GOAL OF THE EXERCISE
Your job is to copy every line in the material containing the word "begin".

EXCERPTED DATA
▶

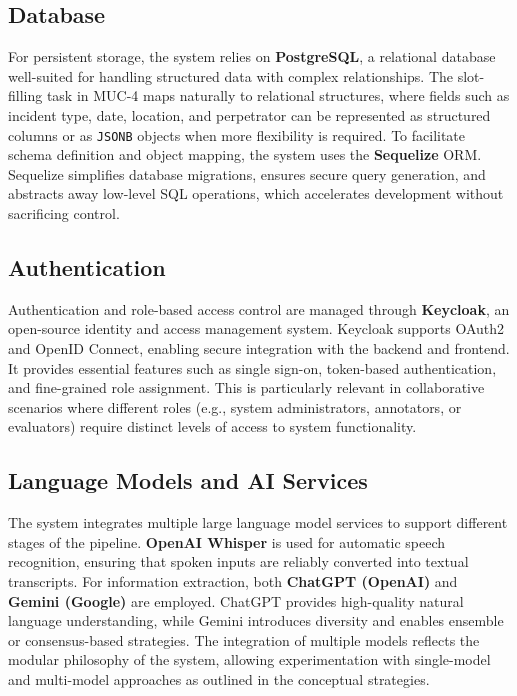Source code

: \subsection*{Database}
For persistent storage, the system relies on \textbf{PostgreSQL}, a relational database well-suited for handling structured data with complex relationships. The slot-filling task in MUC-4 maps naturally to relational structures, where fields such as incident type, date, location, and perpetrator can be represented as structured columns or as \texttt{JSONB} objects when more flexibility is required. To facilitate schema definition and object mapping, the system uses the \textbf{Sequelize} ORM. Sequelize simplifies database migrations, ensures secure query generation, and abstracts away low-level SQL operations, which accelerates development without sacrificing control.

\subsection*{Authentication}
Authentication and role-based access control are managed through \textbf{Keycloak}, an open-source identity and access management system. Keycloak supports OAuth2 and OpenID Connect, enabling secure integration with the backend and frontend. It provides essential features such as single sign-on, token-based authentication, and fine-grained role assignment. This is particularly relevant in collaborative scenarios where different roles (e.g., system administrators, annotators, or evaluators) require distinct levels of access to system functionality.

\subsection*{Language Models and AI Services}
The system integrates multiple large language model services to support different stages of the pipeline. \textbf{OpenAI Whisper} is used for automatic speech recognition, ensuring that spoken inputs are reliably converted into textual transcripts. For information extraction, both \textbf{ChatGPT (OpenAI)} and \textbf{Gemini (Google)} are employed. ChatGPT provides high-quality natural language understanding, while Gemini introduces diversity and enables ensemble or consensus-based strategies. The integration of multiple models reflects the modular philosophy of the system, allowing experimentation with single-model and multi-model approaches as outlined in the conceptual strategies.


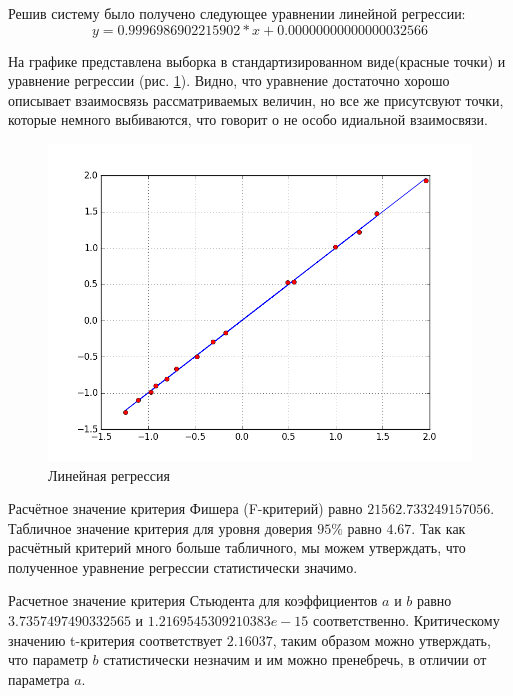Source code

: \documentclass[a4paper,12pt]{article}
\begin{document}
\vfill
Решив систему было получено следующее уравнении линейной регрессии:
$$y = 0.9996986902215902*x+0.00000000000000032566$$

На графике представлена выборка в стандартизированном виде(красные точки) и уравнение регрессии (рис. \ref{fig:im_1}). Видно, что уравнение достаточно хорошо описывает взаимосвязь рассматриваемых величин, но все же присутсвуют точки, которые немного выбиваются, что говорит о не особо идиальной взаимосвязи.

\begin{center}
	\begin{figure}[h]
		\centering
   		\includegraphics[scale=0.7]{figure_1.png}
   		\caption{Линейная регрессия}
   		\label{fig:im_1}
    \end{figure}
\end{center}

\vspace{0.5cm}
Расчётное значение критерия Фишера (F-критерий) равно $21562.733249157056$. Табличное значение критерия для уровня доверия $95\%$ равно $4.67$. Так как расчётный критерий много больше табличного, мы можем утверждать, что полученное уравнение регрессии статистически значимо.

\vspace{0.5cm}
Расчетное значение критерия Стьюдента для коэффициентов $a$ и $b$ равно\\ $3.7357497490332565$ и $1.2169545309210383e-15$ соответственно. Критическому значению t-критерия соответствует $2.16037$, таким образом можно утверждать, что параметр $b$ статистически незначим и им можно пренебречь, в отличии от параметра $a$.
\end{document}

◀

RESPONSE BELOW
\begin{document}
\begin{center}
	\begin{figure}[h]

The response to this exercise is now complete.